→ **Your task**
Repeat word for word the opening stretch of the entries, from the first line through the line containing "### Purpose ###".

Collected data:
▬▬▬▬▬▬

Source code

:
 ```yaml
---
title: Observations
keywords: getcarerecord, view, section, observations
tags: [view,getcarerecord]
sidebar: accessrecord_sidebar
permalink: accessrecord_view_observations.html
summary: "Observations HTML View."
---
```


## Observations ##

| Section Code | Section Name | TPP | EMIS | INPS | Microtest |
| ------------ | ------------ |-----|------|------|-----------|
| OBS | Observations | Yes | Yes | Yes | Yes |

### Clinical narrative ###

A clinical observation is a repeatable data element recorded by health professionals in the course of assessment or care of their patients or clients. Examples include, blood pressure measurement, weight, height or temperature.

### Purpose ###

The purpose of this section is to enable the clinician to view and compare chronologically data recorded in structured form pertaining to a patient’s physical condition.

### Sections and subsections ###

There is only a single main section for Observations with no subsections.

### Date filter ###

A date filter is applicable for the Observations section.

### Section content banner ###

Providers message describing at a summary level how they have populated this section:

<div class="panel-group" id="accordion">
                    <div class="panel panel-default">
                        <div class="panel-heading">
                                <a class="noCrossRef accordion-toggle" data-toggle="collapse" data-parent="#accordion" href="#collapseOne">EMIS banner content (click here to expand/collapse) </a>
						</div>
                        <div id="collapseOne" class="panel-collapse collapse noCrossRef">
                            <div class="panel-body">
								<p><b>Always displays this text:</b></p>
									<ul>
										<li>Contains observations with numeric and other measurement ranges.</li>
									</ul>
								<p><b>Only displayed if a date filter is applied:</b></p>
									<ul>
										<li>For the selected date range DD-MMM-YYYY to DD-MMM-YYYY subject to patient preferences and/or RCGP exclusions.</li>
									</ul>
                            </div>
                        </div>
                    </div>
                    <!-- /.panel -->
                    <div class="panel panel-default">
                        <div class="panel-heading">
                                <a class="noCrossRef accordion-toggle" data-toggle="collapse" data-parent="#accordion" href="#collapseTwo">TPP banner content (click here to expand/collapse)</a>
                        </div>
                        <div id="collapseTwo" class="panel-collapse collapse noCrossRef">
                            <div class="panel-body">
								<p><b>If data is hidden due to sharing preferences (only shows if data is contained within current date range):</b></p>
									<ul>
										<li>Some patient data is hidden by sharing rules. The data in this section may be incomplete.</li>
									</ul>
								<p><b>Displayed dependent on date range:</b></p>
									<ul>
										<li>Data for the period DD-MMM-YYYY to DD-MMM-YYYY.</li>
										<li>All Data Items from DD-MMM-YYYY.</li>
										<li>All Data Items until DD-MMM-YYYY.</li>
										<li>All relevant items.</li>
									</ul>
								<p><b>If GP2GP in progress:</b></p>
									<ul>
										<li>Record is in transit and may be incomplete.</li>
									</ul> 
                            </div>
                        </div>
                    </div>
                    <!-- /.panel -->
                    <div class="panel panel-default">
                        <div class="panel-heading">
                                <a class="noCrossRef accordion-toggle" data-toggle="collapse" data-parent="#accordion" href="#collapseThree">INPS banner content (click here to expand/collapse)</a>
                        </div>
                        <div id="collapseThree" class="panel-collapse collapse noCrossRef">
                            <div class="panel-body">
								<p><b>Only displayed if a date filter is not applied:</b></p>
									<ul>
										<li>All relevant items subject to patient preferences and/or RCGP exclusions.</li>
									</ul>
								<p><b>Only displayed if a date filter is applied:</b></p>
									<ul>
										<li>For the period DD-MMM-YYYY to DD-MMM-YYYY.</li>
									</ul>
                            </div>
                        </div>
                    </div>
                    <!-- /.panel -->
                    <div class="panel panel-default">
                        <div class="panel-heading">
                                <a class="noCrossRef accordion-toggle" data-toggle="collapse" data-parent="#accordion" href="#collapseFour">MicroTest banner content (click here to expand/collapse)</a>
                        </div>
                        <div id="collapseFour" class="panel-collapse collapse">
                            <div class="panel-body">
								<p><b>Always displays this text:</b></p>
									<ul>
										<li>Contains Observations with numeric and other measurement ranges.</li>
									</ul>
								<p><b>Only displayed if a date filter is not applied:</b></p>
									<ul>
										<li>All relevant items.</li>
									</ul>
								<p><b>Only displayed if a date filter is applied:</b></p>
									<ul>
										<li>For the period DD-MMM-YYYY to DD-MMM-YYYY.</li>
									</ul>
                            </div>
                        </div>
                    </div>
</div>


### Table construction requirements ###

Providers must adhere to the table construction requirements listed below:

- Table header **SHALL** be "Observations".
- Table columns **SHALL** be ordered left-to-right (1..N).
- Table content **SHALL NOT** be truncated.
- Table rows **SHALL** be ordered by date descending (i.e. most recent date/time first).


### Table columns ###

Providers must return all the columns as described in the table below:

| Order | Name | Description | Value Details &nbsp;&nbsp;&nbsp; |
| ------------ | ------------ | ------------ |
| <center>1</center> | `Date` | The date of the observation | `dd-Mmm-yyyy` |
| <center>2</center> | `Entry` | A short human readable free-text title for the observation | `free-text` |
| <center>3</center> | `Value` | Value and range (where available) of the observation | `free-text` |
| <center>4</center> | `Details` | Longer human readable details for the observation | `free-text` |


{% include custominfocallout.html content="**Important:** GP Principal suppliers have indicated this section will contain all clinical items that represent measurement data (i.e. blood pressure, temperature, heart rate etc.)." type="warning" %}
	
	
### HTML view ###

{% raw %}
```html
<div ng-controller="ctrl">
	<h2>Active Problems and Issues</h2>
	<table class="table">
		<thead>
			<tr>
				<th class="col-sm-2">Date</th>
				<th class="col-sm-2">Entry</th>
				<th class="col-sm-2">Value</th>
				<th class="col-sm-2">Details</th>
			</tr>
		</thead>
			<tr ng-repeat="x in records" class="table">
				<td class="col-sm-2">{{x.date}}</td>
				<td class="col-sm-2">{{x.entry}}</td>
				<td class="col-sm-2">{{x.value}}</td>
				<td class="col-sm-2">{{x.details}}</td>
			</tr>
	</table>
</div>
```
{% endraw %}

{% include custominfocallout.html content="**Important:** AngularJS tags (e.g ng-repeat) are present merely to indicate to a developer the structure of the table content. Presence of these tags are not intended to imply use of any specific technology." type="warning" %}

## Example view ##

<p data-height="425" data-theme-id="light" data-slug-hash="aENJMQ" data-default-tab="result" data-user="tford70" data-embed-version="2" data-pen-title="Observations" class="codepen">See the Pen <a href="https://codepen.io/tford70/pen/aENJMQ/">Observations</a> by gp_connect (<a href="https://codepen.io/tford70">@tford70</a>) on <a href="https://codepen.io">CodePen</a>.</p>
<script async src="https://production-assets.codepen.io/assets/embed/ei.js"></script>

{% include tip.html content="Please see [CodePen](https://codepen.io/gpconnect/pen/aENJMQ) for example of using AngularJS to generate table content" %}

▬▬▬▬▬▬

→ **Exercise response**
Source code

:
 ```yaml
---
title: Observations
keywords: getcarerecord, view, section, observations
tags: [view,getcarerecord]
sidebar: accessrecord_sidebar
permalink: accessrecord_view_observations.html
summary: "Observations HTML View."
---
```


## Observations ##

| Section Code | Section Name | TPP | EMIS | INPS | Microtest |
| ------------ | ------------ |-----|------|------|-----------|
| OBS | Observations | Yes | Yes | Yes | Yes |

### Clinical narrative ###

A clinical observation is a repeatable data element recorded by health professionals in the course of assessment or care of their patients or clients. Examples include, blood pressure measurement, weight, height or temperature.

### Purpose ###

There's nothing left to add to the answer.